Все время, пока собирался, облачался (вместо завтрака налил себе соку из льдистого недра холодильника, отчего-то упорно напоминающего ему обложенную кафельным камнем покойницкую), он злился на себя, ругался, как последний забулдыжный извозчик.

Проспать! Так глупо и прозаично, что слов нет. Теперь весь день дамокловым мечом будет висеть над ним это утро, которое он не увидел. Каким оно было? Ясным и тучи нанесло потом? Или же хмурым, промокающим тротуары меланхоличным дождиком, а сейчас только, может быть, перед его пробуждением, чуть прояснилось? Эх, что уж теперь сделаешь!

Снаружи был обычный день, и тротуар был сухим, но в парком воздухе висело обещание дождя…

Любовь сдержала слово. Никакой охраны ему не причиталось, впрочем, автомобиля тоже. «Это к лучшему», – решил он и зашагал к шумной, суетливой улице.

Он все решил. Как-то сложилось само собой. Коли сегодня последний день, значит, он все же дойдет до Арбата. Негоже оставлять за собой многоточие. Неправильно. Расставить все по местам и потом вернуться.

Куда?

Ах, это был вопрос вопросов. Его мнение о том, что здешний мир – одно из многоликих отражений ада, не уходило и тлело угольками на донышке души. И жгло. И может статься, что впереди ему уготовано… Впрочем, об этом даже думать не хотелось. Не в малодушии речь, просто не хотелось, и все. Глухая стена нежелания.

Значит, просто возвращение – и точка.

Свой маршрут он выстроил так, чтобы перед Арбатом заглянуть еще в одно место.

Боясь признаться себе в том, что снова загадал, он все же сделал это, решив пред тем, как направиться в дом на Арбате, зайти в церковь. Благо почти по пути была та, которую он знал. Та, в которой он венчался с Натали.

Самоотверженно нырнул в гулкое жерло метро, позволив механической гусенице затащить себя в глотку тоннеля. Держась за липкий поручень, он то и дело ловил на себе безразлично враждебные взгляды попутчиков: чего, мол, такой франт сюда сунулся? И только на самом дне их одинаково бесцветных глаз мутным осадком плескалось удивление.

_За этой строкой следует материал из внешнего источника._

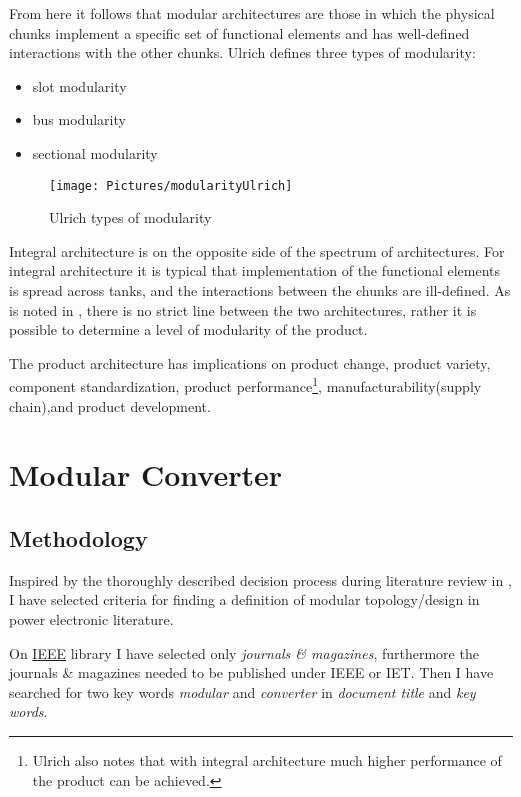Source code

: \documentclass[]{scrartcl}
\begin{document}
		
From here it follows that modular architectures are those in which the physical chunks implement a specific set of functional elements and has well-defined interactions with the other chunks. Ulrich defines three types of modularity:
\begin{itemize}
\item slot modularity
\item bus modularity
\item sectional modularity
\end{itemize}
\begin{figure}[h!]
\centering
\texttt{[image: Pictures/modularityUlrich]}
\caption{Ulrich types of modularity}
\label{fig:modularityulrich}
\end{figure}

				
Integral architecture is on the opposite side of the spectrum of architectures. For integral architecture it is typical that implementation of the functional elements is spread across tanks, and the interactions between the chunks are ill-defined. As is noted in \cite{Ulrich2004}, there is no strict line between the two architectures, rather it is possible to determine a level of modularity of  the product. 
				
The product architecture has implications on product change, product variety, component standardization, product performance\footnote{Ulrich also notes that with integral architecture much higher performance of the product can be achieved.}, manufacturability(supply chain),and product development.  




\section{Modular Converter}

\subsection{Methodology}
Inspired by the thoroughly described decision process during literature review in \cite{Salvador2007}, I have selected criteria for finding a definition of modular topology/design in power electronic literature. 

On \href{<http://ieeexplore.ieee.org/Xplore/home.jsp>}{IEEE} library I have selected only \emph{journals \& magazines}, furthermore the journals \& magazines needed to be published under IEEE or IET.  Then I have searched for two key words \emph{modular} and \emph{converter} in \emph{document title} and \emph{key words}. 
\end{document}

Самое странное, что его уже не особенно выводило из себя такое отношение. Бог его знает. Это чем-то напоминало бубнящую музыку в гипермаркете. Первое время режет слух, а потом притерпевается как-то. Все как-то привыкают и приспосабливаются. И ничего. Лишь в душе остается некомфортное мелкое ощущение, как от прикосновения к блестящим и все-таки захватанным до липкости поручням.

И вот перед ним открытая дверь, плиткой вымощенная дорожка, а дальше – вздымающаяся громада Храма, вонзающего в переменчивое небо свои злотые купола. Он подошел к чугунной, кованой калитке и замер, не решаясь ступить в церковный дворик.

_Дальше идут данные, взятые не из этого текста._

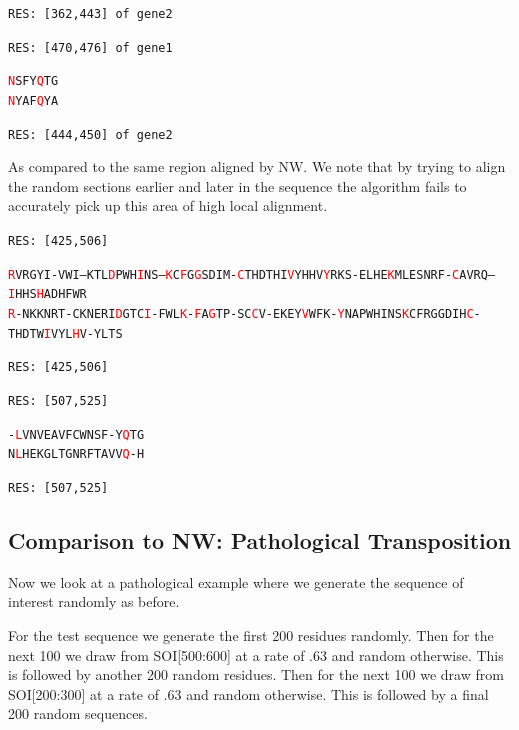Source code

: \documentclass[phd,tocprelim]{cornell}
\begin{document}
\begin{flushleft}
\texttt{RES: [362,443] of gene2}

\texttt{RES: [470,476] of gene1}

\texttt{\textcolor{red}{N}SFY\textcolor{red}{Q}TG} \\
\texttt{\textcolor{red}{N}YAF\textcolor{red}{Q}YA}

\texttt{RES: [444,450] of gene2}

\normalsize
\normalspacing
\end{flushleft}

As compared to the same region aligned by NW. We note that by trying to align the random sections earlier and later in the sequence the algorithm fails to accurately pick up this area of high local alignment.

\begin{flushleft}
    \singlespacing
\footnotesize 
\texttt{RES: [425,506]}

\texttt{\textcolor{red}{R}VRGYI-VWI--KTL\textcolor{red}{D}PWH\textcolor{red}{I}NS--\textcolor{red}{K}C\textcolor{red}{F}G\textcolor{red}{G}SDIM-\textcolor{red}{C}THDTHI\textcolor{red}{V}YHHV\textcolor{red}{Y}RKS-ELHE\textcolor{red}{K}MLESNRF-\textcolor{red}{C}AVRQ--\textcolor{red}{I}HHS\textcolor{red}{H}ADHFWR} \\
\texttt{\textcolor{red}{R}-NKKNRT-CKNERI\textcolor{red}{D}GTC\textcolor{red}{I}-FWL\textcolor{red}{K}-\textcolor{red}{F}A\textcolor{red}{G}TP-SC\textcolor{red}{C}V-EKEY\textcolor{red}{V}WFK-\textcolor{red}{Y}NAPWHINS\textcolor{red}{K}CFRGGDIH\textcolor{red}{C}-THDTW\textcolor{red}{I}VYL\textcolor{red}{H}V-YLTS}

\texttt{RES: [425,506]}

\texttt{RES: [507,525]}

\texttt{-\textcolor{red}{L}VNVEAVFCWNSF-Y\textcolor{red}{Q}TG} \\
\texttt{N\textcolor{red}{L}HEKGLTGNRFTAVV\textcolor{red}{Q}-H}

\texttt{RES: [507,525]}

\normalsize
\normalspacing
\end{flushleft}

\subsection{Comparison to NW: Pathological Transposition}

Now we look at a pathological example where we generate the sequence of interest randomly as before.

For the test sequence we generate the first 200 residues randomly. Then for the next 100 we draw from SOI[500:600] at a rate of .63 and random otherwise. This is followed by another 200 random residues. Then for the next 100 we draw from SOI[200:300] at a rate of .63 and random otherwise. This is followed by a final 200 random sequences.
\end{document}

Зачем это он… Зачем он сюда пришел? Испросить чего?!

Не ему просить благословление. Ох, не ему. И не в том деле, за которым он пришел. Ох, все неправильно, все не так…

Не покаяться он пришел, а получить своего рода кредит на то, чтобы вышло так, как ему хочется. Не просьба это, а торг, только ему нечего предложить. Совсем. Это как прийти на поклон к богатому дядюшке с просьбой пособить материально, «ибо в данный момент финансовых трудностей… В общем, и сумма не настоль велика, чтобы…» И знать, что долг можешь не вернуть. Лишь надежда на его благодушие и состоятельность. И знать, что дядюшка тоже это знает.

Он уже отступил на шаг и видел себя словно со стороны, уходящим по бульвару, но жилкой в виске билась мысль, каковую он никак не мог распознать. Не то из-за уличного шума, не то из-за какой-то внутренней глухоты и оцепенения, охватившего его.

Господи, да что же это он? Отчего он мерит духовное материальным?! Разве в Храм идут на торг, каким бы он ни был? Разве доброе слово или светлую мысль можно измерить суммой? Разве жертвуют в Храме в мещанском расчете, что Бог отныне чем-то будет обязан?

Нет, нет и еще раз нет!

Главное понять, с чем ты идешь к Богу. С просьбой? Может быть, так, но никак не за соглашением, негоцией – назови как угодно. Невозможно сказать Богу: давай, я сделаю это, а ты мне за этот поступок воздашь тем-то и тем-то… И еще вот этим. А в этом, премного благодарен, я не нуждаюсь. В этом-то и отличие Храма от гипермаркета.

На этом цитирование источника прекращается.